What I believe is that although they could have done it, it defies the purpose of the device itself. Think about it, every device is created for a target market, as long as the target market buys into the product, the product will sell itself, and thus the task will be deemed a success. Would iPods have gained a more significant market share if they packed it with an FM radio? I hardly think so, but I suppose they could generate a slight increase in sales from the folks who listen to the radio. The fact remains that they have successfully marketed their product nevertheless.

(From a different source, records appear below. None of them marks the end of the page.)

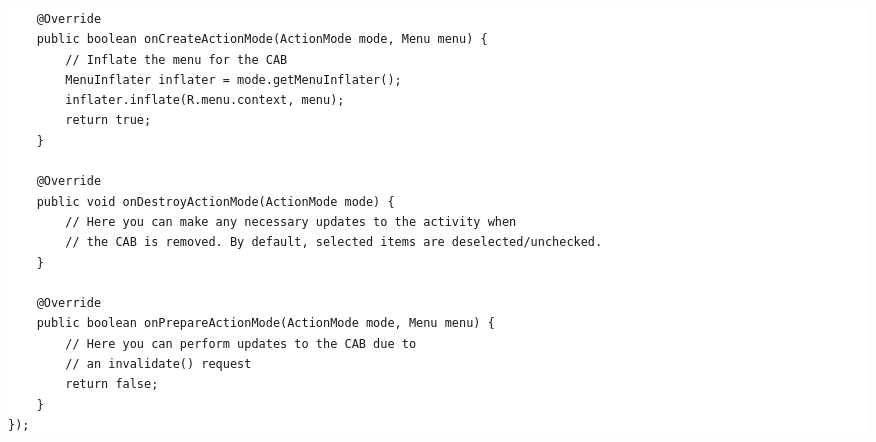 	    @Override
	    public boolean onCreateActionMode(ActionMode mode, Menu menu) {
	        // Inflate the menu for the CAB
	        MenuInflater inflater = mode.getMenuInflater();
	        inflater.inflate(R.menu.context, menu);
	        return true;
	    }
	
	    @Override
	    public void onDestroyActionMode(ActionMode mode) {
	        // Here you can make any necessary updates to the activity when
	        // the CAB is removed. By default, selected items are deselected/unchecked.
	    }
	
	    @Override
	    public boolean onPrepareActionMode(ActionMode mode, Menu menu) {
	        // Here you can perform updates to the CAB due to
	        // an invalidate() request
	        return false;
	    }
    });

I nearly purchased an iPod mini due to its size, but nothing seemed to propel me to do it, but the nano with its color screen, that I can work with. I'm already envisioning it lodged in a coffeetable playing hours of music, if only I can figure out how to fit a subwoofer into the enclosure. Ah, technology allows for much creative freedom, and I like seeing it go further every now and then. iPod nano scores a 10 in my books for its design, simplicity, color screen, dock connector (for vast array of accessories), flash storage, and its size definitely. I's only 1/3 the size of my phone, and I thought my phone was slim!